What this means is that munitions used for other purposes, such as white phosphorus, a substance widely used as a smoke screen to hide troops, equipment and areas, is legitimate. Never mind that it will burn through flesh down to the bone.

White phosphorus, known in the military as Willy Pete, is a substance that spontaneously ignites when exposed to oxygen. It’s luminous in the dark and within seconds bursts into a thick white cloud of smoke that can momentarily be infrared-proof, making it a particularly efficient tool for screening as well as signaling and illuminating.

Yet the material burns as long as it’s exposed to oxygen at temperatures nearing 2,000 degrees Fahrenheit (boiling water is just 212 degrees). It’s hard to extinguish, highly soluble in fat and causes deep, crater-like burns. It can asphyxiate those who inhale it, attacks mucous membranes, lungs and eyes, and can enter the bloodstream causing organ failure.

Israel used white phosphorus in air strikes against Hezbollah in 2006, killing and injuring Lebanese civilians, and again in the 2008–2009 Gaza conflict. Israel initially responded in both circumstances that its use of the substance didn’t violate international law, meaning it was launched either against military targets away from civilians or as a smoke screen. It later announced internal reviews to look at its potential misuse.

In the 2004 attack on Fallujah, Iraq, the U.S. first claimed that white phosphorus munitions were only used as an illuminant and a smoke screen, then later backpedaled and acknowledged using them to root combatants out of hiding and kill them with high explosives. Yet many civilians are said to have succumbed to white phosphorus, too.

Some of the attacks during Syria’s five-year conflict are said to have involved white phosphorus, but Human Rights Watch couldn’t verify those claims; the confirmed incendiary weapons attacks likely contained thermite. In May, the government of Azerbaijan issued a statement denouncing Armenia’s white phosphorus attacks against civilians and public places.

It’s important to note that white phosphorus is far from the only masking screen available, but its versatility and instant combustion make it tempting for militaries.
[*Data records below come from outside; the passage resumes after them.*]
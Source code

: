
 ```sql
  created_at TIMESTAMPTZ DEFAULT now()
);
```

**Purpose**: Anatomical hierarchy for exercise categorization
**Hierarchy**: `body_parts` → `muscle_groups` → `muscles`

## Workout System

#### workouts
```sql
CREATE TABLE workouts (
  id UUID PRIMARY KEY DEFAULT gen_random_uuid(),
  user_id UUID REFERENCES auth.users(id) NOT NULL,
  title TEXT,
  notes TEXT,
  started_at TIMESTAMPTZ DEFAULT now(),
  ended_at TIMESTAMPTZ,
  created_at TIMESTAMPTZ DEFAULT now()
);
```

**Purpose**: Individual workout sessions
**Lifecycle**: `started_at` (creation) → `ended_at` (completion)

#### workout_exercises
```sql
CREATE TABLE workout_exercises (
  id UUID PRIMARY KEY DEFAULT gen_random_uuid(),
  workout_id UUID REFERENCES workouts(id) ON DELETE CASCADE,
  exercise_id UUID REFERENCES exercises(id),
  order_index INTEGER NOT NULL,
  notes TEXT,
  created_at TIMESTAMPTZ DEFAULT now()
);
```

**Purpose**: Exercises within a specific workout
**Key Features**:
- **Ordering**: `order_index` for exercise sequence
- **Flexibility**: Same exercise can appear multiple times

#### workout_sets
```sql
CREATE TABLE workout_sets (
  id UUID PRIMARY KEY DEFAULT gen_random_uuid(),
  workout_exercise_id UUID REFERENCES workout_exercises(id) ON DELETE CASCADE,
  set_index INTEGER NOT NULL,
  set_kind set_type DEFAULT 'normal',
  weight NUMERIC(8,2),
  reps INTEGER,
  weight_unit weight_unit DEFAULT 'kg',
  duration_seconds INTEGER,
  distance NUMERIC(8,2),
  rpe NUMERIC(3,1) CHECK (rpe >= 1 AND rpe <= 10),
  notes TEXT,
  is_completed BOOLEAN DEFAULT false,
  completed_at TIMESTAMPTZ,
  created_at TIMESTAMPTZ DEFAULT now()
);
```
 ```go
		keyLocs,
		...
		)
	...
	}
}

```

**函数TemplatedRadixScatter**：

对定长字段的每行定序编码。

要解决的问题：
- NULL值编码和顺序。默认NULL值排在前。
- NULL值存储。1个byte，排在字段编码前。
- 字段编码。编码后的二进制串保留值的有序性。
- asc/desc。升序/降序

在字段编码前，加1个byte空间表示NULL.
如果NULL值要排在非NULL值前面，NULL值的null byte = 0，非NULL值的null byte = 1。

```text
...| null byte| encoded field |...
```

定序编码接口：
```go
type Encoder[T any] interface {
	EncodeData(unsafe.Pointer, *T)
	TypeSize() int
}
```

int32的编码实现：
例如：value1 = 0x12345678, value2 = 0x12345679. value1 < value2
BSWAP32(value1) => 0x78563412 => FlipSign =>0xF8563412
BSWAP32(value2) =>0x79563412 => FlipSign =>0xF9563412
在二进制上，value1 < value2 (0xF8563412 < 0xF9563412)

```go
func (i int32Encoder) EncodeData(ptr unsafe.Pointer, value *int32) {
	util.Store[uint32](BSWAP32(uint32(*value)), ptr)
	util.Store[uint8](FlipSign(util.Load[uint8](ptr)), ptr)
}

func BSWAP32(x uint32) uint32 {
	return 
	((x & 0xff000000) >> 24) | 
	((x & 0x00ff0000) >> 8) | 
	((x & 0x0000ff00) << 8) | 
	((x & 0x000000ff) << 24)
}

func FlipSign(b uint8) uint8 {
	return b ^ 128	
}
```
One way to protect civilians would be to reclassify white phosphorus as a chemical weapon, considering its lethal and toxic faculties. The substance isn’t listed within the Chemical Weapon Convention, even though its toxic properties are frequently used to kill or harm. Then it wouldn’t matter whether white phosphorus was used against civilians or combatants, and states could no longer hide behind technicalities that leave “in compliance with international law.”

Human Rights Watch has been appealing to nations to amend the incendiary weapons law to close the loopholes once and for all. The organization calls for wording that would account for ground-based attacks and focus on what weapons actually do rather than what they’re supposedly used for.

War is ugly — no doubt about it. The idea that nations have to iron out a consensus on acceptable ways to kill each other is grotesque. Yet international laws are created with human rights in mind to minimize combatants’ suffering, protect civilians to the extent possible and prevent repetition of the horrors from decades past.

Starting Monday, world leaders are gathering in Geneva’s Palais des Nations to attend a meeting on the Convention on Certain Conventional Weapons ahead of the convention’s fifth review conference scheduled for December. It’s time to strengthen the outdated incendiary weapons law, time to address its loopholes and time to do away with white phosphorus for good.